Cowboys co-owner & COO Stephen Jones explained the team’s decision to observe a moment of silence for political activist Charlie Kirk before Sunday’s game against the Giants by saying it “was the right thing to do.” Jones, during his weekly Monday appearance on Dallas-based WFDR-FM said, “We’re against any type of violence -- gun violence, any type of violence -- in society. Certainly that’s just really a difficult situation when you see anything like that, regardless of who the person is, an innocent person basically being assassinated. And we felt like it was the right thing to do [as an] organization.” Cowboys owner Jerry Jones after the game against the Giants said, “We just all abhor violence. It’s impacting us all. Certainly, we all stand together on any front, relative to the threat of violence. … It’s something that we really all need to just be aware of, support our law enforcement and do everything we can to keep the balance in check” (DALLAS MORNING NEWS, 9/15).

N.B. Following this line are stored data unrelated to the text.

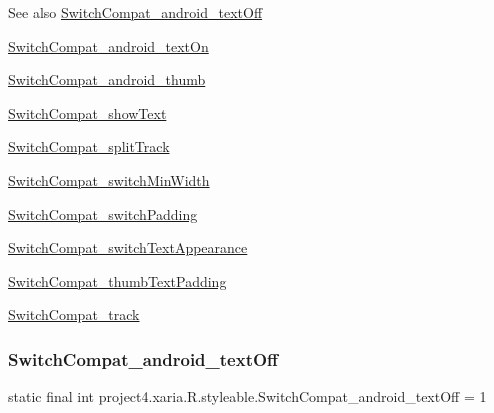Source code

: \begin{DoxySeeAlso}{See also}
\hyperlink{classproject4_1_1xaria_1_1R_1_1styleable_a3f671633e0728718307fc21b5d2413c3}{Switch\+Compat\+\_\+android\+\_\+text\+Off} 

\hyperlink{classproject4_1_1xaria_1_1R_1_1styleable_addeae4c36c168e8d419f957fd6c97234}{Switch\+Compat\+\_\+android\+\_\+text\+On} 

\hyperlink{classproject4_1_1xaria_1_1R_1_1styleable_a022bff7fbd81db1814b1440617e056c3}{Switch\+Compat\+\_\+android\+\_\+thumb} 

\hyperlink{classproject4_1_1xaria_1_1R_1_1styleable_a14c2b4b128399b1f12166f13c16525d4}{Switch\+Compat\+\_\+show\+Text} 

\hyperlink{classproject4_1_1xaria_1_1R_1_1styleable_a9e4d678c79e9aa05ed9604fba7663099}{Switch\+Compat\+\_\+split\+Track} 

\hyperlink{classproject4_1_1xaria_1_1R_1_1styleable_aecb92273fe1bfad399b3793d1061e0b7}{Switch\+Compat\+\_\+switch\+Min\+Width} 

\hyperlink{classproject4_1_1xaria_1_1R_1_1styleable_a42e6a70d6b1f16cdf82c30ba3a3ac3bd}{Switch\+Compat\+\_\+switch\+Padding} 

\hyperlink{classproject4_1_1xaria_1_1R_1_1styleable_a8e811c82f279d1bba5afc81c9708b5a6}{Switch\+Compat\+\_\+switch\+Text\+Appearance} 

\hyperlink{classproject4_1_1xaria_1_1R_1_1styleable_ad2019cfb3db37eb7854eb363ab28b13c}{Switch\+Compat\+\_\+thumb\+Text\+Padding} 

\hyperlink{classproject4_1_1xaria_1_1R_1_1styleable_af96cd765a1838db8e0772f079ce6fa52}{Switch\+Compat\+\_\+track} 
\end{DoxySeeAlso}
\mbox{\label{classproject4_1_1xaria_1_1R_1_1styleable_a3f671633e0728718307fc21b5d2413c3}} 
\subsubsection{\texorpdfstring{Switch\+Compat\+\_\+android\+\_\+text\+Off}{SwitchCompat\_android\_textOff}}
{\footnotesize\ttfamily static final int project4.\+xaria.\+R.\+styleable.\+Switch\+Compat\+\_\+android\+\_\+text\+Off = 1\hspace{0.3cm}{\ttfamily [static]}}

SAME OL’ CONVERSATION: In D.C., Candace Buckner wrote Kirk “had nothing to do with sports.” Yet this past week, Kirk was “memorialized” before opening pitches at a handful of MLB games and ahead of the kickoff inside several NFL stadiums. On the same day Kirk was killed, the Yankees “displayed his photo on their giant scoreboard.” The next night, the NFL and the Packers “united in asking all of their paying customers to reflect on the life” of Kirk. Buckner: “Those organizations did not stick to sports.” A PR staffer for the Carolina Panthers was “fired” and a Suns reporter “lost his job” after social media comments made on Kirk’s death, respectively. Buckner: “[They] did not stick to sports. Neither did their employers. … Sticking to sports was never a sentiment that made sense. It was a plea of insincerity -- mostly uttered by those who were easily offended by athletes who had the audacity to express something contrary to their own political and cultural beliefs” (WASHINGTON POST, 9/15).
DIVIDED WE FALL: USA TODAY’s Nancy Armour wrote “one of the beauties of sports is the idea that they are the great equalizer. Your color, gender, sexual orientation, how much money you have -- it all becomes irrelevant when you step on the field.” Armour: “It cannot be one-sided, however, and that’s why the memorials to Kirk were so problematic. … This brand of ugliness is tearing our country apart, and everyone -- Democrat or Republican, red state or blue state -- should be condemning it at full throat. Instead, Kirk was treated like a venerable statesman before several sporting events over the weekend.” Sports has the “power to bridge our country’s divides.” These memorials to Kirk at sporting events “only served to widen them” (USA TODAY 9/15).